— Work required —
Where the records below have a line with "interfaces", that line is to be copied.

— Records shown —
##############################

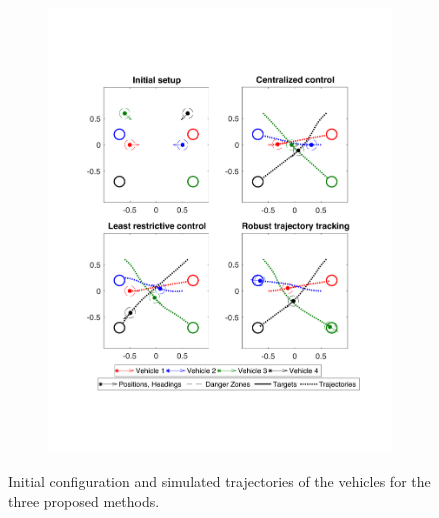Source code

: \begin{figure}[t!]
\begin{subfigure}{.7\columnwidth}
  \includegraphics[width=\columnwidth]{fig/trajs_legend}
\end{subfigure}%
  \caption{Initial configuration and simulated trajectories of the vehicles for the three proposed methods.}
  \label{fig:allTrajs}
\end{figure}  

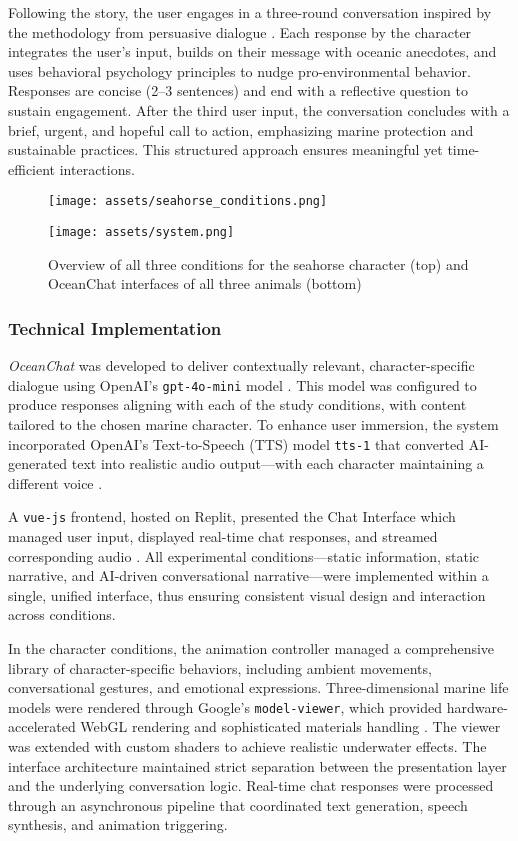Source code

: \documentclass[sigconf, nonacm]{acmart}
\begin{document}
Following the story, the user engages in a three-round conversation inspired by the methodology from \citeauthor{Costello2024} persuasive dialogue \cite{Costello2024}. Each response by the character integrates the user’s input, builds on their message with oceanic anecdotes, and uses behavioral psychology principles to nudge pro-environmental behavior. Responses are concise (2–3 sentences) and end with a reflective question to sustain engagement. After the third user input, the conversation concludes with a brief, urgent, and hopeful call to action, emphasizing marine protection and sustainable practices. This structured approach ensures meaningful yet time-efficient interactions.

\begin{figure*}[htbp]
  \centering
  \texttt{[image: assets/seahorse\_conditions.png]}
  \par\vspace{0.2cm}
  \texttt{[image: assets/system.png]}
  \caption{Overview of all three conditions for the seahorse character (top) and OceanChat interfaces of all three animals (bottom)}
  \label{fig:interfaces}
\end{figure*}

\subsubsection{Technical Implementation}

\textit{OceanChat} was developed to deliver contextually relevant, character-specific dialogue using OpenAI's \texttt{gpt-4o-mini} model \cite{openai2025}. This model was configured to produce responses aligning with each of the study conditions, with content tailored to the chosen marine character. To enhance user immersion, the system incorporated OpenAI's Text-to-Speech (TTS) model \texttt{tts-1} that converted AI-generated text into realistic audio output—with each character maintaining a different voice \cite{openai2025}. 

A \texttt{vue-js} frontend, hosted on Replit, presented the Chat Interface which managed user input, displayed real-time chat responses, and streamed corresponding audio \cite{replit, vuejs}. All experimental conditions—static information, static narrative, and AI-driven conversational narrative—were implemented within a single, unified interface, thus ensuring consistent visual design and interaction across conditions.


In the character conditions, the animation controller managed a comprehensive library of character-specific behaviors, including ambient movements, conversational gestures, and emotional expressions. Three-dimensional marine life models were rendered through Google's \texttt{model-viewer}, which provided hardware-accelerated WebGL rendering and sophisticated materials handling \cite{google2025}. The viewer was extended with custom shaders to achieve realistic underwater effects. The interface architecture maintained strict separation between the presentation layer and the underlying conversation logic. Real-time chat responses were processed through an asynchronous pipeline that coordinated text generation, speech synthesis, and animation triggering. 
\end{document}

##############################

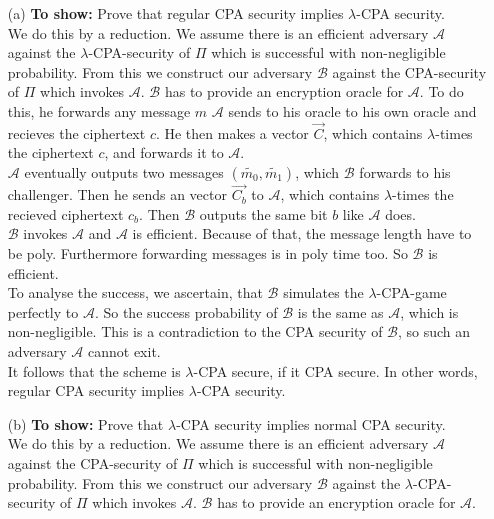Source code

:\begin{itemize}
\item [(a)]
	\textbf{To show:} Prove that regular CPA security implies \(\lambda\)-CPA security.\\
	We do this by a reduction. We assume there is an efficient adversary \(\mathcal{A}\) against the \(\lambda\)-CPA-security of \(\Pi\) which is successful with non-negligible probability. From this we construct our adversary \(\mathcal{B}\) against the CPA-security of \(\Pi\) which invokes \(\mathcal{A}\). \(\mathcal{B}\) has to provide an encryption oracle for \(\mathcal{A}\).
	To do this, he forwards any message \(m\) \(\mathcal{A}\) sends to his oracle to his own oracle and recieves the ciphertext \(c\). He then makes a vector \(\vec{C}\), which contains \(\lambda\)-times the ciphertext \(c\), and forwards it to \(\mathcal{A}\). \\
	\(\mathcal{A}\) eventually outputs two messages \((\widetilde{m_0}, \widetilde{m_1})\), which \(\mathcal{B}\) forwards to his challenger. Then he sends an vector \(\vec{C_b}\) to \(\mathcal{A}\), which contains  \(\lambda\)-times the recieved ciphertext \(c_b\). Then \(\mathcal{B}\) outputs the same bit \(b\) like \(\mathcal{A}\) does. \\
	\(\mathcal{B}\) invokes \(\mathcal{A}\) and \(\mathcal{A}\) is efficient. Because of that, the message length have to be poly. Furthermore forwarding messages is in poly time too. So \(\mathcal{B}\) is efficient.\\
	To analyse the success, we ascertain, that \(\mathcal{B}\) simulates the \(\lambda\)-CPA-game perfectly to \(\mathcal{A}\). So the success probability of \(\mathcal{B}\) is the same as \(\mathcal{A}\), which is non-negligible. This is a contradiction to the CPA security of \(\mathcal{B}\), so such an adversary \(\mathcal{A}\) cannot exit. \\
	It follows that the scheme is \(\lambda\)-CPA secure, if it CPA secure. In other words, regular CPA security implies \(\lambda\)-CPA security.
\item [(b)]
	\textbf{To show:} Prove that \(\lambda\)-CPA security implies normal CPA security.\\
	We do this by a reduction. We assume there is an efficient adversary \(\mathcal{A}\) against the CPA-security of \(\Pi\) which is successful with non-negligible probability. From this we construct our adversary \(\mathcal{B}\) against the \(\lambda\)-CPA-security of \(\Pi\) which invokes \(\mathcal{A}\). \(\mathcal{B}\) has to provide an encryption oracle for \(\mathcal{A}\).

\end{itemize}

##############################

— Task answer —
  \caption{Overview of all three conditions for the seahorse character (top) and OceanChat interfaces of all three animals (bottom)}
  \label{fig:interfaces}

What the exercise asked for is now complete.